Might anyone offer a derrivation? My attempt bellow
($ x_{i'}$ is counting through the transformed coordinates)
$\displaystyle\frac{\partial }{\partial x_{i'}}= \displaystyle\frac{\partial x_i}{\partial x_{i'}} \displaystyle\frac{\partial }{\partial x_i}$
$ dx^{n'} = \displaystyle\frac{\partial x^{n'} }{\partial x_n}dx^n$
Knowing this, and going about it like with transformations with vectors, and the dual
$ A^ie_i=A^{i'}e_{i'} = A^{i'}M^i_{i'}e_i $ $ => A^{i'}=(M^{-1})^{i'}_iA^i $
we get
$ A^i\displaystyle\frac{\partial }{\partial x_i} = A^{i'}\displaystyle\frac{\partial }{\partial x_{i'}} = A^{i'}\displaystyle\frac{\partial x_i}{\partial x_{i'}} \displaystyle\frac{\partial }{\partial x_i}$
is the following OK? And if so, why
=> $A^i= A^{i'}\displaystyle\frac{\partial x_i}{\partial x_{i'}}$ => $A^{i'}= A^{i}\displaystyle\frac{\partial x_{i'}}{\partial x_{i}}$
I know I can treat it( $\displaystyle\frac{\partial x_i}{\partial x_{i'}}$ ) as a matrix, but the inverse of one usually isn't just the inverse of each of its components
The other way I went about it, is demanding that a tensor product is equivalent under the transformation, and computing the needed transformations of coeficients (already knowing those for the basis), so that everything cancels out.

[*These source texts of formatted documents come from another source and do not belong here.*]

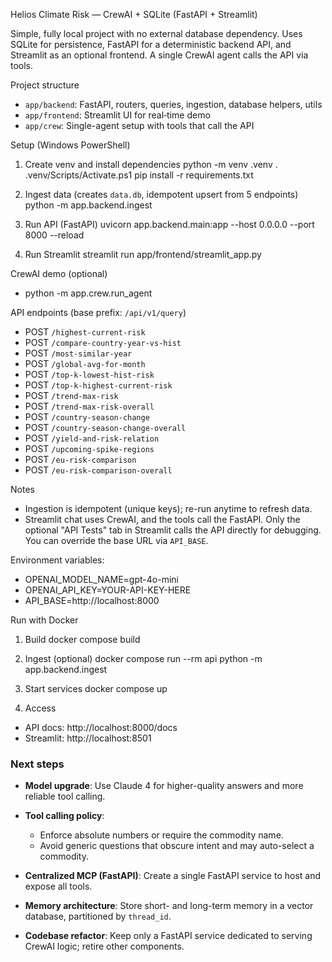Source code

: Helios Climate Risk — CrewAI + SQLite (FastAPI + Streamlit)

Simple, fully local project with no external database dependency. Uses SQLite for persistence, FastAPI for a deterministic backend API, and Streamlit as an optional frontend. A single CrewAI agent calls the API via tools.

Project structure
- `app/backend`: FastAPI, routers, queries, ingestion, database helpers, utils
- `app/frontend`: Streamlit UI for real‑time demo
- `app/crew`: Single-agent setup with tools that call the API

Setup (Windows PowerShell)
1) Create venv and install dependencies
   python -m venv .venv
   . .venv/Scripts/Activate.ps1
   pip install -r requirements.txt

2) Ingest data (creates `data.db`, idempotent upsert from 5 endpoints)
   python -m app.backend.ingest

3) Run API (FastAPI)
   uvicorn app.backend.main:app --host 0.0.0.0 --port 8000 --reload

4) Run Streamlit
   streamlit run app/frontend/streamlit_app.py

CrewAI demo (optional)
- python -m app.crew.run_agent

API endpoints (base prefix: `/api/v1/query`)
- POST `/highest-current-risk`
- POST `/compare-country-year-vs-hist`
- POST `/most-similar-year`
- POST `/global-avg-for-month`
- POST `/top-k-lowest-hist-risk`
- POST `/top-k-highest-current-risk`
- POST `/trend-max-risk`
- POST `/trend-max-risk-overall`
- POST `/country-season-change`
- POST `/country-season-change-overall`
- POST `/yield-and-risk-relation`
- POST `/upcoming-spike-regions`
- POST `/eu-risk-comparison`
- POST `/eu-risk-comparison-overall`

Notes
- Ingestion is idempotent (unique keys); re-run anytime to refresh data.
- Streamlit chat uses CrewAI, and the tools call the FastAPI. Only the optional "API Tests" tab in Streamlit calls the API directly for debugging. You can override the base URL via `API_BASE`.

Environment variables:
- OPENAI_MODEL_NAME=gpt-4o-mini
- OPENAI_API_KEY=YOUR-API-KEY-HERE
- API_BASE=http://localhost:8000

Run with Docker
1) Build
   docker compose build

2) Ingest (optional)
   docker compose run --rm api python -m app.backend.ingest

3) Start services
   docker compose up

4) Access
- API docs: http://localhost:8000/docs
- Streamlit: http://localhost:8501

### Next steps

- **Model upgrade**: Use Claude 4 for higher-quality answers and more reliable tool calling.

- **Tool calling policy**:
  - Enforce absolute numbers or require the commodity name.
  - Avoid generic questions that obscure intent and may auto-select a commodity.

- **Centralized MCP (FastAPI)**: Create a single FastAPI service to host and expose all tools.

- **Memory architecture**: Store short- and long-term memory in a vector database, partitioned by `thread_id`.

- **Codebase refactor**: Keep only a FastAPI service dedicated to serving CrewAI logic; retire other components.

Leaving the product equivalent under the transformation.
I am an amateur mathematician, so I apologise for any lapses of terminology.
I'll write the two coordinate systems as $x_j$ and $y_k$, to better distinguish them. Then we know that $a_j \frac{\partial}{\partial x_j}=b_k \frac{\partial}{\partial y_k}$. So, by applying both sides to the coordinate function $x_i$, we know that $a_j \frac{\partial x_i}{\partial x_j}=b_k \frac{\partial x_i}{\partial y_k}$. By definition, $\frac{\partial x_i}{\partial x_j}=\delta^i_j$, so on the left-hand side, we only get $a_i$, and so $a_i=b_k \frac{\partial x_i}{\partial y_k}$. Similarly, we could get that $b_i=a_j\frac{\partial y_i}{\partial x_j}$. You are correct that the matrices $A_1=(\frac{\partial x_i}{\partial y_k})$ and $A_2=\frac{\partial y_i}{\partial x_j}$ are inverses of each other, but keep in mind that it doesn't need to be the case (and in general is definitely not the case) that $\frac{\partial x_i}{\partial y_j}=(\frac{\partial y_j}{\partial x_i})^{-1}$. That is, you shouldn't think of it as inverting each component.